12話「温かさ」
「ふぅ、いい湯だったな」
「ええ……」
風呂から上がった(もちろん一人で入った)僕らはテーブルを挟んでお茶を飲んでいる。灰色のごつごつした湯飲みに緑色の液体が入っていた。
「温かい……」
両手でそれを持つとほんわかと熱が手のひらに伝わってくる。
「なぁ」
思い切って訊いてみる。
「はい」
「やっぱり、明日も一緒にいられないの?」
「……それは――」
七里は視線を湯飲みに落とした。僕も彼女の持っている湯飲みをじっと見つめる。
「――できません」
ぼそりと静かな部屋に彼女の声だけが響く。
「なんでできないんだよ」
「それよりも、今を大切にした方がいいと思いますよ、私は」
サクッと心に矢が刺さる。そうだ、もう時間がない。
「もう、寝よっか」
お茶を一気にすすった。

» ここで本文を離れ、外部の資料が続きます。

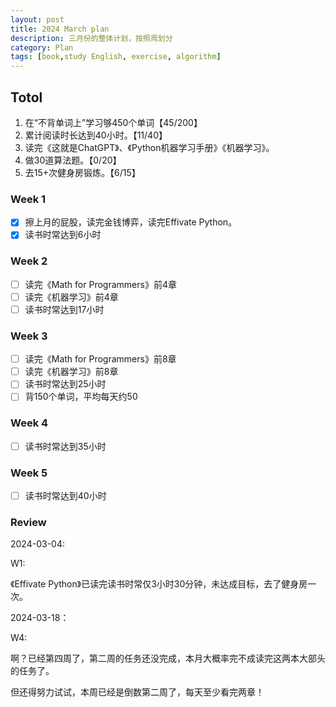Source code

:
 ```yaml
---
layout: post
title: 2024 March plan
description: 三月份的整体计划，按照周划分
category: Plan
tags: [book,study English, exercise, algorithm]
---
```


## Totol

1. 在“不背单词上”学习够450个单词【45/200】
2. 累计阅读时长达到40小时。【11/40】
3. 读完《这就是ChatGPT》、《Python机器学习手册》《机器学习》。
4. 做30道算法题。【0/20】
5. 去15+次健身房锻炼。【6/15】

### Week 1

   - [x] 擦上月的屁股，读完金钱博弈，读完Effivate Python。
   - [x] 读书时常达到6小时

### Week 2

   - [ ] 读完《Math for Programmers》前4章
   - [ ] 读完《机器学习》前4章
   - [ ] 读书时常达到17小时

### Week 3

   - [ ] 读完《Math for Programmers》前8章
   - [ ] 读完《机器学习》前8章
   - [ ] 读书时常达到25小时
   - [ ] 背150个单词，平均每天约50

### Week 4

   - [ ] 读书时常达到35小时

### Week 5

   - [ ] 读书时常达到40小时

### Review

2024-03-04:

W1: 

《Effivate Python》已读完读书时常仅3小时30分钟，未达成目标，去了健身房一次。

2024-03-18：

W4:

啊？已经第四周了，第二周的任务还没完成，本月大概率完不成读完这两本大部头的任务了。

但还得努力试试，本周已经是倒数第二周了，每天至少看完两章！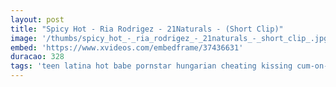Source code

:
 ```yaml
---
layout: post
title: "Spicy Hot - Ria Rodrigez - 21Naturals - (Short Clip)"
image: '/thumbs/spicy_hot_-_ria_rodrigez_-_21naturals_-_short_clip_.jpg'
embed: 'https://www.xvideos.com/embedframe/37436631'
duracao: 328
tags: 'teen latina hot babe pornstar hungarian cheating kissing cum-on-ass couch sideways adultery black-hair giggling big-butt 21naturals making-love-porn face-to-face ria-rodrigez tight-hugging'
---
```

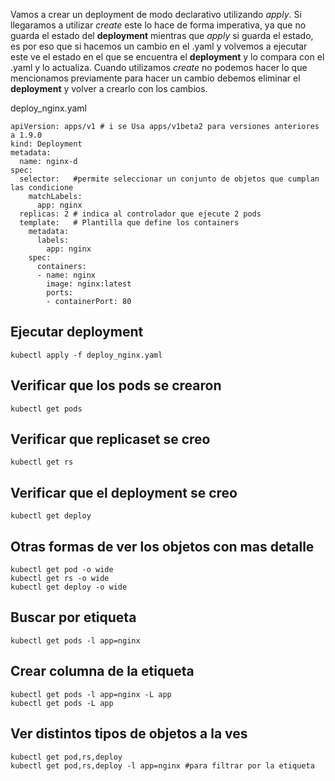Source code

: Vamos a crear un deployment de modo declarativo utilizando _apply_. Si llegaramos a utilizar _create_ este lo hace de forma imperativa, ya que no guarda el estado del **deployment** mientras que _apply_ si guarda el estado, es por eso que si hacemos un cambio en el .yaml y volvemos a ejecutar este ve el estado en el que se encuentra el **deployment** y lo compara con el .yaml y lo actualiza.
Cuando utilizamos _create_ no podemos hacer lo que mencionamos previamente para hacer un cambio debemos eliminar el **deployment** y volver a crearlo con los cambios.

deploy_nginx.yaml
```
apiVersion: apps/v1 # i se Usa apps/v1beta2 para versiones anteriores a 1.9.0
kind: Deployment
metadata:
  name: nginx-d
spec:
  selector:   #permite seleccionar un conjunto de objetos que cumplan las condicione
    matchLabels:
      app: nginx
  replicas: 2 # indica al controlador que ejecute 2 pods
  template:   # Plantilla que define los containers
    metadata:
      labels:
        app: nginx
    spec:
      containers:
      - name: nginx
        image: nginx:latest
        ports:
        - containerPort: 80
```

## Ejecutar deployment
```
kubectl apply -f deploy_nginx.yaml
```

## Verificar que los pods se crearon
```
kubectl get pods
```

## Verificar que replicaset se creo
```
kubectl get rs
```

## Verificar que el deployment se creo
```
kubectl get deploy
```

## Otras formas de ver los objetos con mas detalle
```
kubectl get pod -o wide
kubectl get rs -o wide
kubectl get deploy -o wide
```

## Buscar por etiqueta
```
kubectl get pods -l app=nginx
```

## Crear columna de la etiqueta
```
kubectl get pods -l app=nginx -L app
kubectl get pods -L app
```

## Ver distintos tipos de objetos a la ves
```
kubectl get pod,rs,deploy
kubectl get pod,rs,deploy -l app=nginx #para filtrar por la etiqueta
```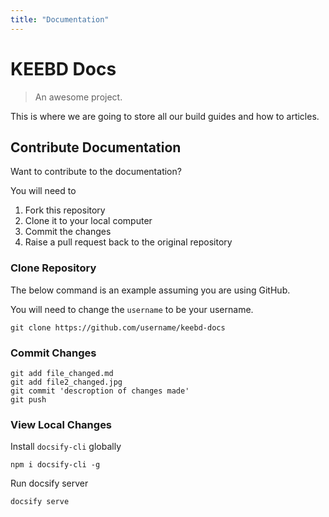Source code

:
 ```yaml
---
title: "Documentation"
---
```


# KEEBD Docs

> An awesome project.

This is where we are going to store all our build guides and how to articles.

## Contribute Documentation
Want to contribute to the documentation?

You will need to 
1. Fork this repository
2. Clone it to your local computer
3. Commit the changes
4. Raise a pull request back to the original repository

### Clone Repository
The below command is an example assuming you are using GitHub.

You will need to change the `username` to be your username.
```
git clone https://github.com/username/keebd-docs
```

### Commit Changes
```
git add file_changed.md
git add file2_changed.jpg
git commit 'descroption of changes made'
git push
```

### View Local Changes

Install `docsify-cli` globally
```
npm i docsify-cli -g
```

Run docsify server
```
docsify serve
```

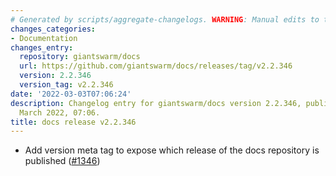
 ```yaml
---
# Generated by scripts/aggregate-changelogs. WARNING: Manual edits to this files will be overwritten.
changes_categories:
- Documentation
changes_entry:
  repository: giantswarm/docs
  url: https://github.com/giantswarm/docs/releases/tag/v2.2.346
  version: 2.2.346
  version_tag: v2.2.346
date: '2022-03-03T07:06:24'
description: Changelog entry for giantswarm/docs version 2.2.346, published on 03
  March 2022, 07:06.
title: docs release v2.2.346
---
```


- Add version meta tag to expose which release of the docs repository is published ([#1346](https://github.com/giantswarm/docs/pull/1346))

味がしない。
「一緒の布団で――」
「さー、七里はベッドで寝なよ。僕はソファーで寝るからさ」
「えーっ」
立ち上がる。
「っ……!」
まただ。あの公園の時と同じような感覚。
ガタリと手をテーブルにつく。そしてそのまま気を失った。
――薄目で見たそのとき、七里はどこにもいなかった。